Ali’s accusation that the toppling of the supposedly ‘popular, liberal and democratic’ Iranian premier Mohammad Mosaddegh in 1953 was done primarily by the CIA and MI6 has been exploded by the recent work of the Oxford historian Dr Ray Takeyh and others. They have pointed out that Mosaddegh was appointed by royal decree and crushed dissent despotically; and although western intelligence agencies certainly supported his ousting, it was actually a powerful coalition of Iranian clerics, generals and merchants who disposed of a petulant would-be dictator who was ruining the country and was neither popular nor liberal nor democratic.

‘The intentions of western imperialism were certainly genocidal from the very beginning of the process,’ Ali states, arguing that there was ‘no crime too nasty’ for Churchill to support. Yet although the Amritsar massacre is mentioned, Ali fails to note that Churchill denounced it in the House of Commons, calling it ‘an extraordinary event, a monstrous event’ and asserting that ‘frightfulness is not a remedy known to the British pharmacopaeia’. Ali’s remarks about the Bengal famine, the Greek civil war, the Combined Bomber Offensive and so on are consequently as predictable as they are under-researched and misleading. Over Iraq in the 1920s he fails to distinguish between the use of poison gas and non-lethal tear gas. Nor are his historical errors confined to Churchill. Napoleon is presented as having opposed the abolition of slavery, whereas it was one of the first things he decreed on returning from Elba in 1815.

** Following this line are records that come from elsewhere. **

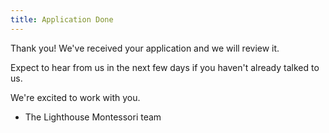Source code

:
 ```yaml
---
title: Application Done
---
```


Thank you! We've received your application and we will review it.

Expect to hear from us in the next few days if you haven't already talked to us.

We're excited to work with you.

- The Lighthouse Montessori team
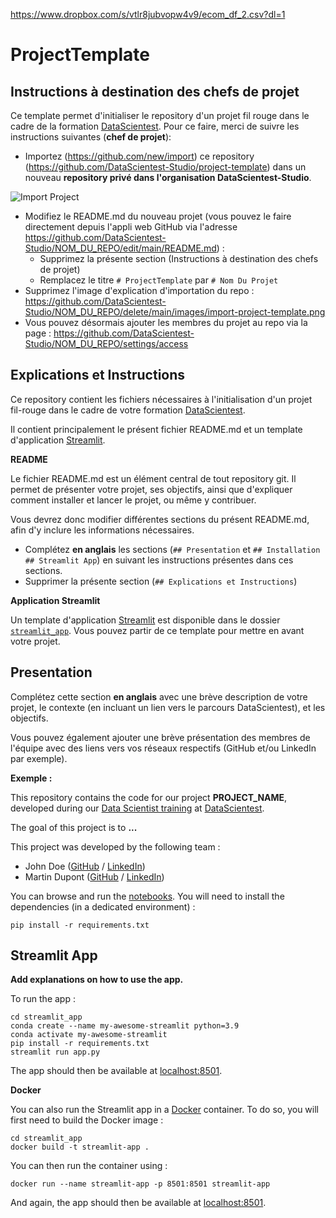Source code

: https://www.dropbox.com/s/vtlr8jubvopw4v9/ecom_df_2.csv?dl=1
# ProjectTemplate

## Instructions à destination des chefs de projet

Ce template permet d'initialiser le repository d'un projet fil rouge dans le cadre de la formation [DataScientest](https://datascientest.com/). Pour ce faire, merci de suivre les instructions suivantes (**chef de projet**):

- Importez (https://github.com/new/import) ce repository (https://github.com/DataScientest-Studio/project-template) dans un nouveau **repository privé dans l'organisation DataScientest-Studio**.

![Import Project](images/import-project-template.png)

- Modifiez le README.md du nouveau projet (vous pouvez le faire directement depuis l'appli web GitHub via l'adresse https://github.com/DataScientest-Studio/NOM_DU_REPO/edit/main/README.md) :
  - Supprimez la présente section (Instructions à destination des chefs de projet)
  - Remplacez le titre `# ProjectTemplate` par `# Nom Du Projet`
- Supprimez l'image d'explication d'importation du repo :
  https://github.com/DataScientest-Studio/NOM_DU_REPO/delete/main/images/import-project-template.png
- Vous pouvez désormais ajouter les membres du projet au repo via la page : https://github.com/DataScientest-Studio/NOM_DU_REPO/settings/access

## Explications et Instructions

Ce repository contient les fichiers nécessaires à l'initialisation d'un projet fil-rouge dans le cadre de votre formation [DataScientest](https://datascientest.com/).

Il contient principalement le présent fichier README.md et un template d'application [Streamlit](https://streamlit.io/).

**README**

Le fichier README.md est un élément central de tout repository git. Il permet de présenter votre projet, ses objectifs, ainsi que d'expliquer comment installer et lancer le projet, ou même y contribuer.

Vous devrez donc modifier différentes sections du présent README.md, afin d'y inclure les informations nécessaires.

- Complétez **en anglais** les sections (`## Presentation` et `## Installation` `## Streamlit App`) en suivant les instructions présentes dans ces sections.
- Supprimer la présente section (`## Explications et Instructions`)

**Application Streamlit**

Un template d'application [Streamlit](https://streamlit.io/) est disponible dans le dossier [`streamlit_app`](streamlit_app). Vous pouvez partir de ce template pour mettre en avant votre projet.

## Presentation

Complétez cette section **en anglais** avec une brève description de votre projet, le contexte (en incluant un lien vers le parcours DataScientest), et les objectifs.

Vous pouvez également ajouter une brève présentation des membres de l'équipe avec des liens vers vos réseaux respectifs (GitHub et/ou LinkedIn par exemple).

**Exemple :**

This repository contains the code for our project **PROJECT_NAME**, developed during our [Data Scientist training](https://datascientest.com/en/data-scientist-course) at [DataScientest](https://datascientest.com/).

The goal of this project is to **...**

This project was developed by the following team :

- John Doe ([GitHub](https://github.com/) / [LinkedIn](http://linkedin.com/))
- Martin Dupont ([GitHub](https://github.com/) / [LinkedIn](http://linkedin.com/))

You can browse and run the [notebooks](./notebooks). You will need to install the dependencies (in a dedicated environment) :

```
pip install -r requirements.txt
```

## Streamlit App

**Add explanations on how to use the app.**

To run the app :

```shell
cd streamlit_app
conda create --name my-awesome-streamlit python=3.9
conda activate my-awesome-streamlit
pip install -r requirements.txt
streamlit run app.py
```

The app should then be available at [localhost:8501](http://localhost:8501).

**Docker**

You can also run the Streamlit app in a [Docker](https://www.docker.com/) container. To do so, you will first need to build the Docker image :

```shell
cd streamlit_app
docker build -t streamlit-app .
```

You can then run the container using :

```shell
docker run --name streamlit-app -p 8501:8501 streamlit-app
```

And again, the app should then be available at [localhost:8501](http://localhost:8501).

Some of the imagery of this book is curiously scatological. Britain, which along with Australia is described as a ‘testicle-state’ of America, is apparently ‘destined to live in the capacious posterior of the White House’. In a long rant about Churchill’s Zionism and what he calls ‘settler racism’ and ‘Zionist war crimes’, Ali states that the Jews’ ‘long-denied crimes and atrocity’ against the Palestinians in 1948 is today ‘the common sense of Jewish Israel from top to bottom’. ‘There is no such thing as the historical right of Jews to Palestine,’ he explains, since Zionism is simply European colonisation, the result of Theodore Herzl’s ‘fanaticism’. There is nine pages more of this stuff in which Churchill isn’t even mentioned, but where Brooklyn Jews are described as ‘the most vicious, diehard representatives’ of American Jewish culture.

Ali believes that the spray-painting of Churchill’s statue in Parliament Square ‘is one of the mildest criticisms of Churchill that can be made’. I would suggest a much milder one is to write a book so full of factual inaccuracies that its bile and evident malice fail to persuade. Here endeth the lesson of a high priest of the Churchill cult.